Adultos frente a la pantalla
No es sencillo delinear un perfil de la audiencia que sigue atentamente cada instancia de Gran Hermano. Porque no basta con leer o escuchar a los púberes fanáticos de Daniela, Coti o Agustín, siempre incondicionales y radicalizados, tuiteando del otro lado de la pantalla. Si solo de ellos se tratara todo esto, el número diario sería tan volátil como sus caprichos hormonales. Existe también un segmento adulto que suma puntos de rating, no solo al ciclo sino también a los numerosos programas satélite que se ocupan de reproducir su contenido. Lógicamente, la grilla de Telefe está supeditada a su buque insignia, pero también otros canales -América, El Nueve, etcétera- le regalan minutos de aire a lo que ocurre en “la casa más famosa del país”.

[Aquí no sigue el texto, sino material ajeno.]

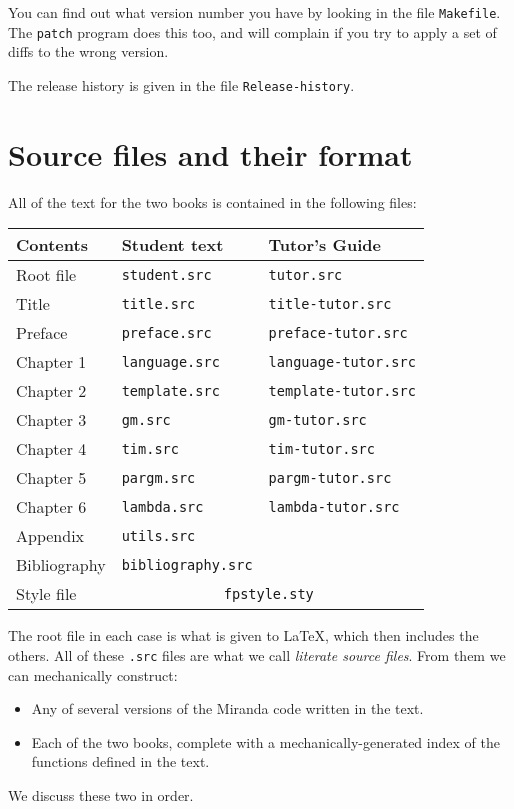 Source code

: You can find out what version number you have by looking in 
the file \mbox{\tt Makefile}.
The \mbox{\tt patch} program does this too, and will complain if you try to
apply a set of diffs to the wrong version.

The release history is given in the file \mbox{\tt Release-history}.

\chapter{Source files and their format}

All of the text for the two books is contained in the following files:
\begin{center}
\begin{tabular}{|lll|}
\hline 
Contents        & Student text          & Tutor's Guide \\
\hline
Root file       & \mbox{\tt student.src}         & \mbox{\tt tutor.src} \\
Title           & \mbox{\tt title.src}           & \mbox{\tt title-tutor.src} \\
Preface         & \mbox{\tt preface.src}         & \mbox{\tt preface-tutor.src} \\
Chapter 1       & \mbox{\tt language.src}        & \mbox{\tt language-tutor.src} \\
Chapter 2       & \mbox{\tt template.src}        & \mbox{\tt template-tutor.src} \\
Chapter 3       & \mbox{\tt gm.src}              & \mbox{\tt gm-tutor.src} \\
Chapter 4       & \mbox{\tt tim.src}             & \mbox{\tt tim-tutor.src} \\
Chapter 5       & \mbox{\tt pargm.src}           & \mbox{\tt pargm-tutor.src} \\
Chapter 6       & \mbox{\tt lambda.src}          & \mbox{\tt lambda-tutor.src} \\
Appendix        & \mbox{\tt utils.src}           & \\
Bibliography    & \mbox{\tt bibliography.src}    & \\
Style file      & \multicolumn{2}{c}{\mbox{\tt fpstyle.sty}} \\
\hline
\end{tabular}
\end{center}
The root file in each case is what is given to \LaTeX{}, which then includes
the others.
All of these \mbox{\tt .src} files are what we call {\em literate source files}.
From them we can mechanically construct:
\begin{itemize}
\item
Any of several versions of the Miranda code 
written in the text.
\item
Each of the two books, complete with a mechanically-generated index of
the functions defined in the text.
\end{itemize}
We discuss these two in order.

En este sentido, el reality ha logrado como ningún otro show que se hable de él sin importar canal o bandera; ni si se trata de un noticiero, un programa de cocina o la señal de ajuste. Una especie de ruleta rusa donde ganan todos: el resto de los programas evita que su encendido baje, mientras GH suma otros perfiles a su ya prolífico público objetivo. La semilla implantada germina y, de un día para otro, el profano se descubre entendiendo una conversación en la que se habla de “La Tora”, “El Cone”, “Frodo” o “Tini”. De ahí a “mirarlo un ratito” justo el día de la gala de expulsión hay un paso, enseguida vendrán los miércoles de nominación, los debates, la interacción en redes o las 24 horas en streaming. La tentación hizo lo suyo, de la adicción es el resto.
La realidad como enunciado, la ficción como construcción y el divertimento como imán son los tres pilares en los que se apoya Gran Hermano para erigir su torre de marfil. Este año, el mal llamado “experimento social” (porque de experimento no tiene nada, todo lo que sucede está estudiado y probado) sumó una nueva edición a su derrotero local, y con ella renovó el “placer culpable” del televidente voyeurista, que los mira por Pluto TV a las dos de la mañana con la misma perversión que espiaba las múltiples cámaras de DirecTV en 2001. Los participantes son otros, muchos de los espectadores también, pero la fórmula demuestra una vez más su infalibilidad. Le guste a quien le guste.